— What is expected —
Look through the listing below, and wherever a line has the string "grupper", pull it out.

---*---

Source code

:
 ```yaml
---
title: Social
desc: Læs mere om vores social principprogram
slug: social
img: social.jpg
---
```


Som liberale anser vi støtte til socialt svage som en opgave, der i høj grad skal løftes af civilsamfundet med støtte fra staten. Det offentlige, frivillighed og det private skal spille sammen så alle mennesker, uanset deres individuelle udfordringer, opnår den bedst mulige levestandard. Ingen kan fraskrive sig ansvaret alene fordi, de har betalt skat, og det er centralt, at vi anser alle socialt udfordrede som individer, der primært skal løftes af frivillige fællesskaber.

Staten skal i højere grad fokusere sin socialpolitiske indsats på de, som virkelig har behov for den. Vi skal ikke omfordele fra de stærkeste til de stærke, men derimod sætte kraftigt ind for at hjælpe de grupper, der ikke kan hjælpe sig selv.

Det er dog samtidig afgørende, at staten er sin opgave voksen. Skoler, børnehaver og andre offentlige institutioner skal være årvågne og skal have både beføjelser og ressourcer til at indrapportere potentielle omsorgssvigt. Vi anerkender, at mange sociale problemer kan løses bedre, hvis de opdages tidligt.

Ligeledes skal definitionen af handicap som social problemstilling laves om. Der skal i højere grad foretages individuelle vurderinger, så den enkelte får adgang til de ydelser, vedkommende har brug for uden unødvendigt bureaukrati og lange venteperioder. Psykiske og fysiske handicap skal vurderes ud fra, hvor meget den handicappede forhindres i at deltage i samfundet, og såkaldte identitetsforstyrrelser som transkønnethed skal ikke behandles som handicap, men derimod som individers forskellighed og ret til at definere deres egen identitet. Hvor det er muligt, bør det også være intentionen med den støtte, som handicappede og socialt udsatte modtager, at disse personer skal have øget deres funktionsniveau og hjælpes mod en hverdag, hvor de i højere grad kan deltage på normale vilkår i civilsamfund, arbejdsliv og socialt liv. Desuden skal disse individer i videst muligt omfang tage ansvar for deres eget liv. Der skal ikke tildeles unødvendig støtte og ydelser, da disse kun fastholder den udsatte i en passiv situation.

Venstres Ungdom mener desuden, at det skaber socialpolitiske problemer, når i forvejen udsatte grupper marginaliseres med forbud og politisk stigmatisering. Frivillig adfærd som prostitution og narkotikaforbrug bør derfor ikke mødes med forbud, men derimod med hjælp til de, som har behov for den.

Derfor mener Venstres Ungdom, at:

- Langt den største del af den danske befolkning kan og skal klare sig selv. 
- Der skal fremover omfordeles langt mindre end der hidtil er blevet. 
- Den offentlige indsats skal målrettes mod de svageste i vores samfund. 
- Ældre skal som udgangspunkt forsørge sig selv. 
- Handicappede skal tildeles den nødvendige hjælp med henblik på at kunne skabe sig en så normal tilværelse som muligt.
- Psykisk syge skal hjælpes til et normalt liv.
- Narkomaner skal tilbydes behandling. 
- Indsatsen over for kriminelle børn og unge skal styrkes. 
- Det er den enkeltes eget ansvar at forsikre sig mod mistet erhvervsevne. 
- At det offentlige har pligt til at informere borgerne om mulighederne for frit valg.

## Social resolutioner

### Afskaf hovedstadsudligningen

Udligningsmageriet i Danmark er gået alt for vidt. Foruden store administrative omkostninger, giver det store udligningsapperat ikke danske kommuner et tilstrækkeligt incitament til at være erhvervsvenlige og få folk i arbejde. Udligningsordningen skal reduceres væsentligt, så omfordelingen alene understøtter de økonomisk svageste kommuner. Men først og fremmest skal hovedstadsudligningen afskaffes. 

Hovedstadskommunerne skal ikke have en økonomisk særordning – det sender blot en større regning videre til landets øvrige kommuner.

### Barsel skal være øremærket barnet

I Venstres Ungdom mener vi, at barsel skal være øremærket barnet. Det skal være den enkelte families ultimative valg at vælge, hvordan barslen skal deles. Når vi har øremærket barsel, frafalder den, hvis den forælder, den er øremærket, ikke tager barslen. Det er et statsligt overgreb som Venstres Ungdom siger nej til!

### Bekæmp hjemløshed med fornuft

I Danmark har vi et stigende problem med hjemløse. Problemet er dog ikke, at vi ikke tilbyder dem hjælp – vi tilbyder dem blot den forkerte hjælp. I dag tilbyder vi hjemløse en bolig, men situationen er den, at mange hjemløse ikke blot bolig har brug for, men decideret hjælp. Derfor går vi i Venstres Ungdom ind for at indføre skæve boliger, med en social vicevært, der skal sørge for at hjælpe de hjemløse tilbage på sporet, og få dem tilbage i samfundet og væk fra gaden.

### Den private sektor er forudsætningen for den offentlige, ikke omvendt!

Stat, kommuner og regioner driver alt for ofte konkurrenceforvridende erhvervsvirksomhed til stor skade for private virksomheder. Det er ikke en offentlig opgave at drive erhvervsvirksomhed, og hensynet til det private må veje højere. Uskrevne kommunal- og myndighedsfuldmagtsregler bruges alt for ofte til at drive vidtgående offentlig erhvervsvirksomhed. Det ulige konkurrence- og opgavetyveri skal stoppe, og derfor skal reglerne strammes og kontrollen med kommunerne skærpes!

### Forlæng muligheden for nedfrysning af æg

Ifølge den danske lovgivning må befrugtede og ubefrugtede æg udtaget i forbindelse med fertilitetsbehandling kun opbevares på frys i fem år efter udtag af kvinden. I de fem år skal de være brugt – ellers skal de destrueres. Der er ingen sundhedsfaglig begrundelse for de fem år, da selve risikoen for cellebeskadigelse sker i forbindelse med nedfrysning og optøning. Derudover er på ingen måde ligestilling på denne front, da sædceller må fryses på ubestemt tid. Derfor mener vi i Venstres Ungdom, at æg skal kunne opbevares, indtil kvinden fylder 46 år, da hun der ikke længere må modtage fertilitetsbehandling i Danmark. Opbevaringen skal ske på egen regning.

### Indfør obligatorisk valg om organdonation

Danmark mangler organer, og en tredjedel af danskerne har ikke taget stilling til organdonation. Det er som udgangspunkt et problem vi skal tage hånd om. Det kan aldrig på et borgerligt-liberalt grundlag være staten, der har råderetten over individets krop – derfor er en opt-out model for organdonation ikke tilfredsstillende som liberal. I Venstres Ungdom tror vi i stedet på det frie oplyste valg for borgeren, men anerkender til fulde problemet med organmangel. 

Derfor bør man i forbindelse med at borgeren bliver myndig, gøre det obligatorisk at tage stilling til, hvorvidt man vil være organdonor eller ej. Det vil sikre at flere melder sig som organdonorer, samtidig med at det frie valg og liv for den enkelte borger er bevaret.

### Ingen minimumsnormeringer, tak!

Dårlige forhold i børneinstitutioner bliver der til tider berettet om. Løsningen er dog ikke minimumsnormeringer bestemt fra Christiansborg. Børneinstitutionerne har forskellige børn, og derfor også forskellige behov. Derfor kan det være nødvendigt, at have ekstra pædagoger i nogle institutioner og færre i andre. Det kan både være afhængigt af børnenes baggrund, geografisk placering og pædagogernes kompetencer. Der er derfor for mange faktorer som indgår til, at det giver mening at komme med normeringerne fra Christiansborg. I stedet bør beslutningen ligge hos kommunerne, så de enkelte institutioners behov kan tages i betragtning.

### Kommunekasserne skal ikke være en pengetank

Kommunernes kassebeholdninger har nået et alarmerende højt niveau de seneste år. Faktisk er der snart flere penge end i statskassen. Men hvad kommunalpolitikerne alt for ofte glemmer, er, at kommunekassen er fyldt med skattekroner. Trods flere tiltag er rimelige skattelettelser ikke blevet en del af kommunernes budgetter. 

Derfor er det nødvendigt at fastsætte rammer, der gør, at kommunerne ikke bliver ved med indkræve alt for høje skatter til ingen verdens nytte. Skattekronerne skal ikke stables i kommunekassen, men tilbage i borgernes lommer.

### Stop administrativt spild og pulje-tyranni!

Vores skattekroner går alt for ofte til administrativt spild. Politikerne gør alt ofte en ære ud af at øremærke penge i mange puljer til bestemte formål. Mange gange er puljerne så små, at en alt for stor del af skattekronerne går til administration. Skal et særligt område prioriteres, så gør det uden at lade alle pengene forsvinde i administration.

---*---

— Task answer —
Staten skal i højere grad fokusere sin socialpolitiske indsats på de, som virkelig har behov for den. Vi skal ikke omfordele fra de stærkeste til de stærke, men derimod sætte kraftigt ind for at hjælpe de grupper, der ikke kan hjælpe sig selv.
Venstres Ungdom mener desuden, at det skaber socialpolitiske problemer, når i forvejen udsatte grupper marginaliseres med forbud og politisk stigmatisering. Frivillig adfærd som prostitution og narkotikaforbrug bør derfor ikke mødes med forbud, men derimod med hjælp til de, som har behov for den.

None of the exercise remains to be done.